You do have to get a doctorate's degree in label-reading. Check out this very long list of unacceptable ingredients, and visions of chemistry dance in your head.Most large health food stores carry products labeled gluten-free for all of the people with celiac disease. Even Walmart has a gluten-free recipe section at their website and puts "gluten-free" on every Great Value product it can.Casein-free labels, like the one on the left, are much more elusive. The OU Kosher symbol or words parve or pareve means the food is casein-free.
However, anyone can make mistakes and it is a good idea to read the ingredients, just in case-in. Non-dairy products can contain casein, according to the FDA. For example, both original and lite versions of Cremora have sodium caseinate! At the end of the ingredients, they put soy, an allergen, in bold. Why milk is not there is beyond me!Ingredients:
Partially hydrogenated vegetable oil (coconut, canola, and/or palm kernel), corn syrup solids, sugar, sodium caseinate (a milk derivative), dipotassium phosphate, monoglycerides, natural flavor, salt, silicon dioxide, sodium tripolyphosphate, vitamin E acetate, DATEM, lutein, artificial color, soy lecithin.

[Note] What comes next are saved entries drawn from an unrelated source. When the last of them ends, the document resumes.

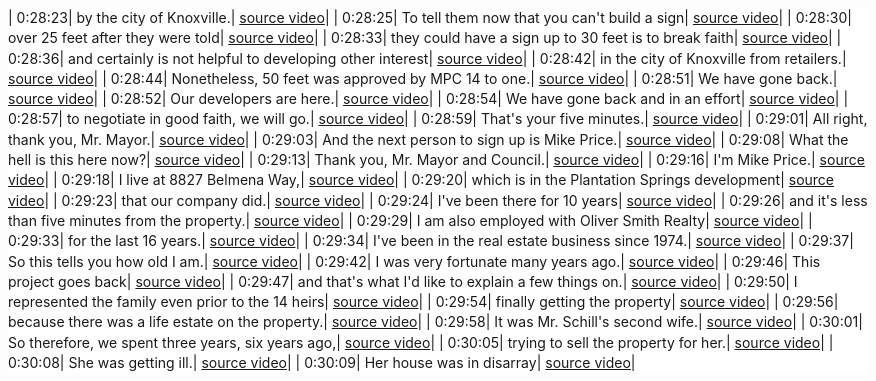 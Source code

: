 | 0:28:23| by the city of Knoxville.| [source video](https://archive.org/details/citycouncil110809?start=1703)|
| 0:28:25| To tell them now that you can't build a sign| [source video](https://archive.org/details/citycouncil110809?start=1705)|
| 0:28:30| over 25 feet after they were told| [source video](https://archive.org/details/citycouncil110809?start=1710)|
| 0:28:33| they could have a sign up to 30 feet is to break faith| [source video](https://archive.org/details/citycouncil110809?start=1713)|
| 0:28:36| and certainly is not helpful to developing other interest| [source video](https://archive.org/details/citycouncil110809?start=1716)|
| 0:28:42| in the city of Knoxville from retailers.| [source video](https://archive.org/details/citycouncil110809?start=1722)|
| 0:28:44| Nonetheless, 50 feet was approved by MPC 14 to one.| [source video](https://archive.org/details/citycouncil110809?start=1724)|
| 0:28:51| We have gone back.| [source video](https://archive.org/details/citycouncil110809?start=1731)|
| 0:28:52| Our developers are here.| [source video](https://archive.org/details/citycouncil110809?start=1732)|
| 0:28:54| We have gone back and in an effort| [source video](https://archive.org/details/citycouncil110809?start=1734)|
| 0:28:57| to negotiate in good faith, we will go.| [source video](https://archive.org/details/citycouncil110809?start=1737)|
| 0:28:59| That's your five minutes.| [source video](https://archive.org/details/citycouncil110809?start=1739)|
| 0:29:01| All right, thank you, Mr. Mayor.| [source video](https://archive.org/details/citycouncil110809?start=1741)|
| 0:29:03| And the next person to sign up is Mike Price.| [source video](https://archive.org/details/citycouncil110809?start=1743)|
| 0:29:08| What the hell is this here now?| [source video](https://archive.org/details/citycouncil110809?start=1748)|
| 0:29:13| Thank you, Mr. Mayor and Council.| [source video](https://archive.org/details/citycouncil110809?start=1753)|
| 0:29:16| I'm Mike Price.| [source video](https://archive.org/details/citycouncil110809?start=1756)|
| 0:29:18| I live at 8827 Belmena Way,| [source video](https://archive.org/details/citycouncil110809?start=1758)|
| 0:29:20| which is in the Plantation Springs development| [source video](https://archive.org/details/citycouncil110809?start=1760)|
| 0:29:23| that our company did.| [source video](https://archive.org/details/citycouncil110809?start=1763)|
| 0:29:24| I've been there for 10 years| [source video](https://archive.org/details/citycouncil110809?start=1764)|
| 0:29:26| and it's less than five minutes from the property.| [source video](https://archive.org/details/citycouncil110809?start=1766)|
| 0:29:29| I am also employed with Oliver Smith Realty| [source video](https://archive.org/details/citycouncil110809?start=1769)|
| 0:29:33| for the last 16 years.| [source video](https://archive.org/details/citycouncil110809?start=1773)|
| 0:29:34| I've been in the real estate business since 1974.| [source video](https://archive.org/details/citycouncil110809?start=1774)|
| 0:29:37| So this tells you how old I am.| [source video](https://archive.org/details/citycouncil110809?start=1777)|
| 0:29:42| I was very fortunate many years ago.| [source video](https://archive.org/details/citycouncil110809?start=1782)|
| 0:29:46| This project goes back| [source video](https://archive.org/details/citycouncil110809?start=1786)|
| 0:29:47| and that's what I'd like to explain a few things on.| [source video](https://archive.org/details/citycouncil110809?start=1787)|
| 0:29:50| I represented the family even prior to the 14 heirs| [source video](https://archive.org/details/citycouncil110809?start=1790)|
| 0:29:54| finally getting the property| [source video](https://archive.org/details/citycouncil110809?start=1794)|
| 0:29:56| because there was a life estate on the property.| [source video](https://archive.org/details/citycouncil110809?start=1796)|
| 0:29:58| It was Mr. Schill's second wife.| [source video](https://archive.org/details/citycouncil110809?start=1798)|
| 0:30:01| So therefore, we spent three years, six years ago,| [source video](https://archive.org/details/citycouncil110809?start=1801)|
| 0:30:05| trying to sell the property for her.| [source video](https://archive.org/details/citycouncil110809?start=1805)|
| 0:30:08| She was getting ill.| [source video](https://archive.org/details/citycouncil110809?start=1808)|
| 0:30:09| Her house was in disarray| [source video](https://archive.org/details/citycouncil110809?start=1809)| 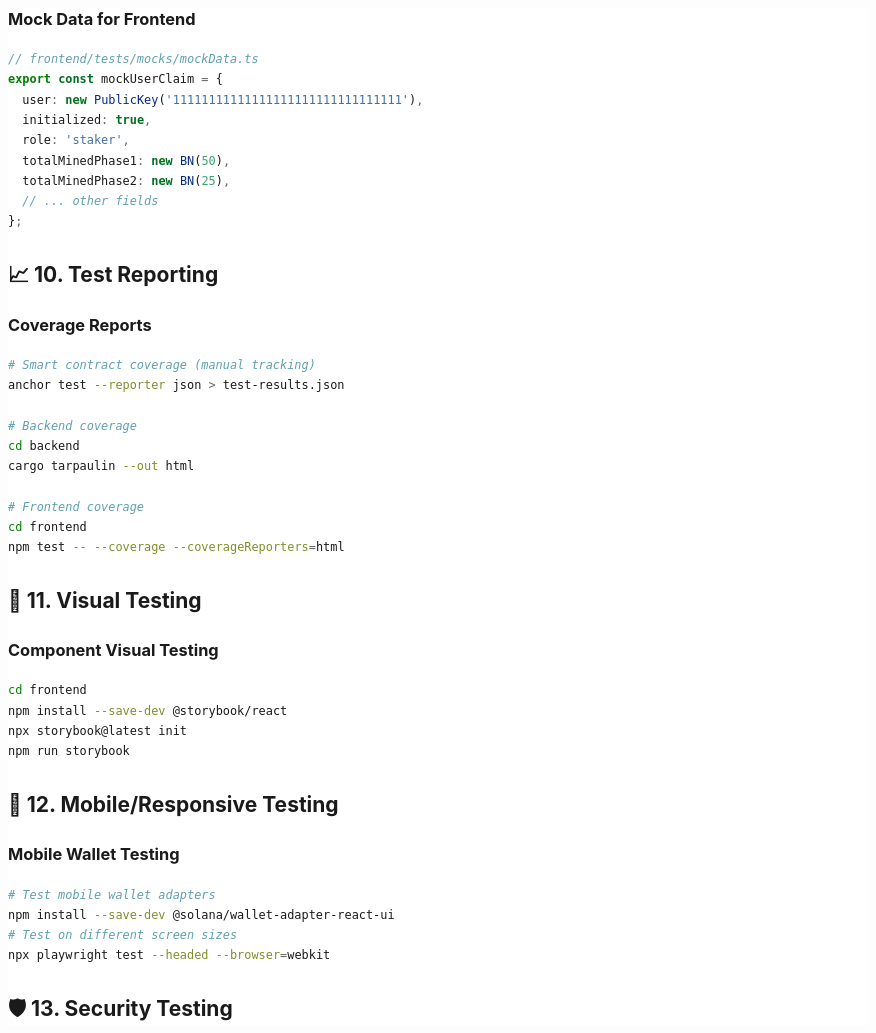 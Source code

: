 ### Mock Data for Frontend
```typescript
// frontend/tests/mocks/mockData.ts
export const mockUserClaim = {
  user: new PublicKey('11111111111111111111111111111111'),
  initialized: true,
  role: 'staker',
  totalMinedPhase1: new BN(50),
  totalMinedPhase2: new BN(25),
  // ... other fields
};
```

## 📈 10. Test Reporting

### Coverage Reports
```bash
# Smart contract coverage (manual tracking)
anchor test --reporter json > test-results.json

# Backend coverage
cd backend
cargo tarpaulin --out html

# Frontend coverage
cd frontend
npm test -- --coverage --coverageReporters=html
```

## 🎨 11. Visual Testing

### Component Visual Testing
```bash
cd frontend
npm install --save-dev @storybook/react
npx storybook@latest init
npm run storybook
```

## 📱 12. Mobile/Responsive Testing

### Mobile Wallet Testing
```bash
# Test mobile wallet adapters
npm install --save-dev @solana/wallet-adapter-react-ui
# Test on different screen sizes
npx playwright test --headed --browser=webkit
```

## 🛡️ 13. Security Testing
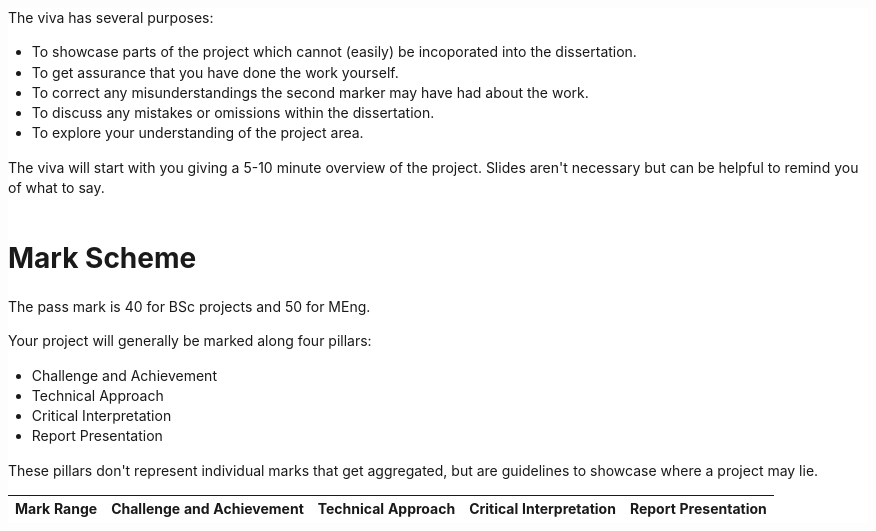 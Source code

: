The viva has several purposes:
* To showcase parts of the project which cannot (easily) be incoporated into the dissertation.
* To get assurance that you have done the work yourself.
* To correct any misunderstandings the second marker may have had about the work.
* To discuss any mistakes or omissions within the dissertation.
* To explore your understanding of the project area.

The viva will start with you giving a 5-10 minute overview of the project. Slides aren't necessary but can be helpful to remind you of what to say.

# Mark Scheme

The pass mark is 40 for BSc projects and 50 for MEng. 

Your project will generally be marked along four pillars:
* Challenge and Achievement
* Technical Approach
* Critical Interpretation
* Report Presentation

These pillars don't represent individual marks that get aggregated, but are guidelines to showcase where a project may lie.


[comment]: START

| Mark Range | Challenge and Achievement                                                                                                                                                                                                                                                                                                                                                          | Technical Approach                                                                                                                                                                                                                                                                                                                                                                                                                                                                                                                                                 | Critical Interpretation                                                                                                                                                                                                                                                                                                                                                                  | Report Presentation                                                                                                                                                                                                                                                                                                                                                                                                                                                                                                                                                 |
|--------|------------------------------------------------------------------------------------------------------------------------------------------------------------------------------------------------------------------------------------------------------------------------------------------------------------------------------------------------------------------------------------|--------------------------------------------------------------------------------------------------------------------------------------------------------------------------------------------------------------------------------------------------------------------------------------------------------------------------------------------------------------------------------------------------------------------------------------------------------------------------------------------------------------------------------------------------------------------|------------------------------------------------------------------------------------------------------------------------------------------------------------------------------------------------------------------------------------------------------------------------------------------------------------------------------------------------------------------------------------------|---------------------------------------------------------------------------------------------------------------------------------------------------------------------------------------------------------------------------------------------------------------------------------------------------------------------------------------------------------------------------------------------------------------------------------------------------------------------------------------------------------------------------------------------------------------------|

[comment]: END
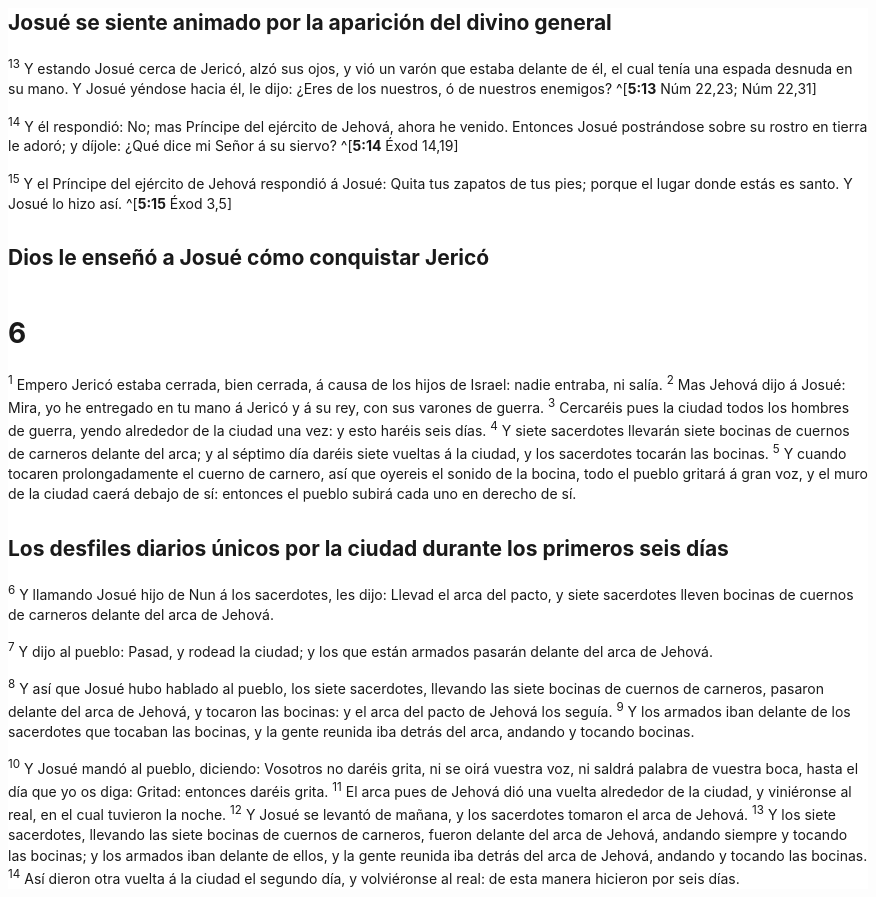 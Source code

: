 
## Josué se siente animado por la aparición del divino general
<sup class='bibleverse'>13</sup> Y estando Josué cerca de Jericó, alzó sus ojos, y vió un varón que estaba delante de él, el cual tenía una espada desnuda en su mano. Y Josué yéndose hacia él, le dijo: ¿Eres de los nuestros, ó de nuestros enemigos? ^[**5:13** Núm 22,23; Núm 22,31] 


<sup class='bibleverse'>14</sup> Y él respondió: No; mas Príncipe del ejército de Jehová, ahora he venido. Entonces Josué postrándose sobre su rostro en tierra le adoró; y díjole: ¿Qué dice mi Señor á su siervo? ^[**5:14** Éxod 14,19] 


<sup class='bibleverse'>15</sup> Y el Príncipe del ejército de Jehová respondió á Josué: Quita tus zapatos de tus pies; porque el lugar donde estás es santo. Y Josué lo hizo así. ^[**5:15** Éxod 3,5] 
 

## Dios le enseñó a Josué cómo conquistar Jericó
# 6 
<sup class='bibleverse'>1</sup> Empero Jericó estaba cerrada, bien cerrada, á causa de los hijos de Israel: nadie entraba, ni salía. <sup class='bibleverse'>2</sup> Mas Jehová dijo á Josué: Mira, yo he entregado en tu mano á Jericó y á su rey, con sus varones de guerra. <sup class='bibleverse'>3</sup> Cercaréis pues la ciudad todos los hombres de guerra, yendo alrededor de la ciudad una vez: y esto haréis seis días. <sup class='bibleverse'>4</sup> Y siete sacerdotes llevarán siete bocinas de cuernos de carneros delante del arca; y al séptimo día daréis siete vueltas á la ciudad, y los sacerdotes tocarán las bocinas. <sup class='bibleverse'>5</sup> Y cuando tocaren prolongadamente el cuerno de carnero, así que oyereis el sonido de la bocina, todo el pueblo gritará á gran voz, y el muro de la ciudad caerá debajo de sí: entonces el pueblo subirá cada uno en derecho de sí. 

## Los desfiles diarios únicos por la ciudad durante los primeros seis días
<sup class='bibleverse'>6</sup> Y llamando Josué hijo de Nun á los sacerdotes, les dijo: Llevad el arca del pacto, y siete sacerdotes lleven bocinas de cuernos de carneros delante del arca de Jehová. 

<sup class='bibleverse'>7</sup> Y dijo al pueblo: Pasad, y rodead la ciudad; y los que están armados pasarán delante del arca de Jehová. 

<sup class='bibleverse'>8</sup> Y así que Josué hubo hablado al pueblo, los siete sacerdotes, llevando las siete bocinas de cuernos de carneros, pasaron delante del arca de Jehová, y tocaron las bocinas: y el arca del pacto de Jehová los seguía. <sup class='bibleverse'>9</sup> Y los armados iban delante de los sacerdotes que tocaban las bocinas, y la gente reunida iba detrás del arca, andando y tocando bocinas. 

<sup class='bibleverse'>10</sup> Y Josué mandó al pueblo, diciendo: Vosotros no daréis grita, ni se oirá vuestra voz, ni saldrá palabra de vuestra boca, hasta el día que yo os diga: Gritad: entonces daréis grita. <sup class='bibleverse'>11</sup> El arca pues de Jehová dió una vuelta alrededor de la ciudad, y viniéronse al real, en el cual tuvieron la noche. <sup class='bibleverse'>12</sup> Y Josué se levantó de mañana, y los sacerdotes tomaron el arca de Jehová. <sup class='bibleverse'>13</sup> Y los siete sacerdotes, llevando las siete bocinas de cuernos de carneros, fueron delante del arca de Jehová, andando siempre y tocando las bocinas; y los armados iban delante de ellos, y la gente reunida iba detrás del arca de Jehová, andando y tocando las bocinas. <sup class='bibleverse'>14</sup> Así dieron otra vuelta á la ciudad el segundo día, y volviéronse al real: de esta manera hicieron por seis días.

May Contain Soy Products.
To be honest, I do not worry about cross-contamination anymore because Pamela has not reacted in years. In the early stages of the diet, cross-contaminate was a big problem for her; the least little amount of the wrong food would cause irritability, rashes, incontinence, fogginess, difficulty speaking, and other things Pamela could not express. I recommend people in the early stages of the diet being vigilant about cross-contamination, especially if they are not seeing any improvements. I do believe that children have a residual amount of opioids in their bodies in the early stages of the diet and even little infractions push the levels above what they can tolerate. In fact, it can take up to two years for opioid levels to drop in the urine.
Is your head spinning?
Take a deep cleansing breath!
The biggest tip is to start the diet s l o w l y.
Why? Introducing the diet slowly gives you time to figure everything out without getting a blistering migraine! The first shopping trip is the most difficult because you spend so much time reading labels and thinking about complicated things that make unit price calculations a breeze. Even if you buy the products listed at a gluten-free/casein-free website, you should read the labels, just in case! If you plan to implement the diet in Granny fashion (making recipes from scratch--the cheapest way possible), you will have to devote time coming up with menu plans and recipes before you make the mother of all shopping lists.
Whether it is a ten-week plan or five stages or whatever makes sense to you, going slow benefits the child, too. Think about the reason why some need the diet: their bodies are turning gluten and casein into morphine. Going "cold turkey" off of these addictive foods can cause withdrawal symptoms! Some kids get worse before they get better on this diet because of the morphine.